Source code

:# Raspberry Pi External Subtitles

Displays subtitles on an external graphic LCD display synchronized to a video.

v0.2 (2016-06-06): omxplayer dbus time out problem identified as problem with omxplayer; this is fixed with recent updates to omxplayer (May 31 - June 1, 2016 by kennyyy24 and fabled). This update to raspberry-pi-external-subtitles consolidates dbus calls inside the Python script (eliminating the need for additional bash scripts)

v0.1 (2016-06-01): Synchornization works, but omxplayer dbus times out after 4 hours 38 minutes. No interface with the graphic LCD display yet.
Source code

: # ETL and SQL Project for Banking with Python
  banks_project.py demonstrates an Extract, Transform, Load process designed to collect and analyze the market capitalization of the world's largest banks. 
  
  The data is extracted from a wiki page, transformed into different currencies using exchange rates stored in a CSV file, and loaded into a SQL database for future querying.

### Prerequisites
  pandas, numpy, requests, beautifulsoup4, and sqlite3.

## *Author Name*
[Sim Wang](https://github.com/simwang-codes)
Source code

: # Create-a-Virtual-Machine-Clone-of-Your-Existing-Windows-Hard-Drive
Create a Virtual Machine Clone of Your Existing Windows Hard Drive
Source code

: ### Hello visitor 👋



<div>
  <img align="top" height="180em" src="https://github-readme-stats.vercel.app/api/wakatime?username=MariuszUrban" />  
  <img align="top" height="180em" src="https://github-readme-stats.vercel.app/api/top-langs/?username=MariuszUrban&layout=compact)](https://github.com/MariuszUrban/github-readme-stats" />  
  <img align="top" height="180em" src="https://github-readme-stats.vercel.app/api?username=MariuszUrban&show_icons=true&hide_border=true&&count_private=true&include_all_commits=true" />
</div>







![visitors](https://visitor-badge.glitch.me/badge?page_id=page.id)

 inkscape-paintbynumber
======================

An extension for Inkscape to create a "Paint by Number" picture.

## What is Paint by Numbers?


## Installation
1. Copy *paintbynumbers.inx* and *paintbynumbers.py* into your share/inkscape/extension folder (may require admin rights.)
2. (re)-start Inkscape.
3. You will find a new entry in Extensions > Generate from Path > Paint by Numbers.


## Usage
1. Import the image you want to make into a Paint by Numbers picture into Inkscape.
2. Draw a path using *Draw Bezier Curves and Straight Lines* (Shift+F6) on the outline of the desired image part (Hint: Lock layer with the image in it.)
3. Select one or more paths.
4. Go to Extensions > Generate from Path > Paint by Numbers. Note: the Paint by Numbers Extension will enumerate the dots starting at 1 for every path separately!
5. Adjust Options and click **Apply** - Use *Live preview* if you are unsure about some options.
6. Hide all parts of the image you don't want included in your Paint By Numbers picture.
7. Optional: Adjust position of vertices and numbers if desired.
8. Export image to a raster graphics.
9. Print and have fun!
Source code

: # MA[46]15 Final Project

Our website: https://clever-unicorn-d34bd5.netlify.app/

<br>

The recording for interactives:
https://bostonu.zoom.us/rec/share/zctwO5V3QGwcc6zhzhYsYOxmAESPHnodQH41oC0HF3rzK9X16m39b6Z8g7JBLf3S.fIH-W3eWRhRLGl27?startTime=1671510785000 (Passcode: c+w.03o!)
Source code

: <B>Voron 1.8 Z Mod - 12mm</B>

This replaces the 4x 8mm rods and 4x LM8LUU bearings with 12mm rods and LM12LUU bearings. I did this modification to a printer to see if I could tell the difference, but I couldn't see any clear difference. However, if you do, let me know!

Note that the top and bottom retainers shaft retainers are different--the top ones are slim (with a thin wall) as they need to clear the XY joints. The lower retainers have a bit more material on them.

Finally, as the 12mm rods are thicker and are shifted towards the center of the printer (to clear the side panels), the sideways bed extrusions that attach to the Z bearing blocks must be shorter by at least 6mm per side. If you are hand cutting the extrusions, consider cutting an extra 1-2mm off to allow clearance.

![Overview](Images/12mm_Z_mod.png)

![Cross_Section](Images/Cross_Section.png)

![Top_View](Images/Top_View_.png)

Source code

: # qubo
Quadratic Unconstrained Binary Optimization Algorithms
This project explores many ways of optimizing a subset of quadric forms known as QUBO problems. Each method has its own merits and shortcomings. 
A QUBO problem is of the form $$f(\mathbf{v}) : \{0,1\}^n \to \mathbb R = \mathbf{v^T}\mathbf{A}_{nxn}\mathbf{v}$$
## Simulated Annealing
++++++++++++++++++++
Go through the listing and print each line exactly as it appears.

--- WRITTEN RESPONSE ---
Source code

:# Raspberry Pi External Subtitles

Displays subtitles on an external graphic LCD display synchronized to a video.

v0.2 (2016-06-06): omxplayer dbus time out problem identified as problem with omxplayer; this is fixed with recent updates to omxplayer (May 31 - June 1, 2016 by kennyyy24 and fabled). This update to raspberry-pi-external-subtitles consolidates dbus calls inside the Python script (eliminating the need for additional bash scripts)

v0.1 (2016-06-01): Synchornization works, but omxplayer dbus times out after 4 hours 38 minutes. No interface with the graphic LCD display yet.
Source code

: # ETL and SQL Project for Banking with Python
  banks_project.py demonstrates an Extract, Transform, Load process designed to collect and analyze the market capitalization of the world's largest banks. 
  
  The data is extracted from a wiki page, transformed into different currencies using exchange rates stored in a CSV file, and loaded into a SQL database for future querying.

### Prerequisites
  pandas, numpy, requests, beautifulsoup4, and sqlite3.

## *Author Name*
[Sim Wang](https://github.com/simwang-codes)
Source code

: # Create-a-Virtual-Machine-Clone-of-Your-Existing-Windows-Hard-Drive
Create a Virtual Machine Clone of Your Existing Windows Hard Drive
Source code

: ### Hello visitor 👋



<div>
  <img align="top" height="180em" src="https://github-readme-stats.vercel.app/api/wakatime?username=MariuszUrban" />  
  <img align="top" height="180em" src="https://github-readme-stats.vercel.app/api/top-langs/?username=MariuszUrban&layout=compact)](https://github.com/MariuszUrban/github-readme-stats" />  
  <img align="top" height="180em" src="https://github-readme-stats.vercel.app/api?username=MariuszUrban&show_icons=true&hide_border=true&&count_private=true&include_all_commits=true" />
</div>







![visitors](https://visitor-badge.glitch.me/badge?page_id=page.id)

 inkscape-paintbynumber
======================

An extension for Inkscape to create a "Paint by Number" picture.

## What is Paint by Numbers?


## Installation
1. Copy *paintbynumbers.inx* and *paintbynumbers.py* into your share/inkscape/extension folder (may require admin rights.)
2. (re)-start Inkscape.
3. You will find a new entry in Extensions > Generate from Path > Paint by Numbers.


## Usage
1. Import the image you want to make into a Paint by Numbers picture into Inkscape.
2. Draw a path using *Draw Bezier Curves and Straight Lines* (Shift+F6) on the outline of the desired image part (Hint: Lock layer with the image in it.)
3. Select one or more paths.
4. Go to Extensions > Generate from Path > Paint by Numbers. Note: the Paint by Numbers Extension will enumerate the dots starting at 1 for every path separately!
5. Adjust Options and click **Apply** - Use *Live preview* if you are unsure about some options.
6. Hide all parts of the image you don't want included in your Paint By Numbers picture.
7. Optional: Adjust position of vertices and numbers if desired.
8. Export image to a raster graphics.
9. Print and have fun!
Source code

: # MA[46]15 Final Project

Our website: https://clever-unicorn-d34bd5.netlify.app/

<br>

The recording for interactives:
https://bostonu.zoom.us/rec/share/zctwO5V3QGwcc6zhzhYsYOxmAESPHnodQH41oC0HF3rzK9X16m39b6Z8g7JBLf3S.fIH-W3eWRhRLGl27?startTime=1671510785000 (Passcode: c+w.03o!)
Source code

: <B>Voron 1.8 Z Mod - 12mm</B>

This replaces the 4x 8mm rods and 4x LM8LUU bearings with 12mm rods and LM12LUU bearings. I did this modification to a printer to see if I could tell the difference, but I couldn't see any clear difference. However, if you do, let me know!

Note that the top and bottom retainers shaft retainers are different--the top ones are slim (with a thin wall) as they need to clear the XY joints. The lower retainers have a bit more material on them.

Finally, as the 12mm rods are thicker and are shifted towards the center of the printer (to clear the side panels), the sideways bed extrusions that attach to the Z bearing blocks must be shorter by at least 6mm per side. If you are hand cutting the extrusions, consider cutting an extra 1-2mm off to allow clearance.

![Overview](Images/12mm_Z_mod.png)

![Cross_Section](Images/Cross_Section.png)

![Top_View](Images/Top_View_.png)

Source code

: # qubo
Quadratic Unconstrained Binary Optimization Algorithms
This project explores many ways of optimizing a subset of quadric forms known as QUBO problems. Each method has its own merits and shortcomings. 
A QUBO problem is of the form $$f(\mathbf{v}) : \{0,1\}^n \to \mathbb R = \mathbf{v^T}\mathbf{A}_{nxn}\mathbf{v}$$
## Simulated Annealing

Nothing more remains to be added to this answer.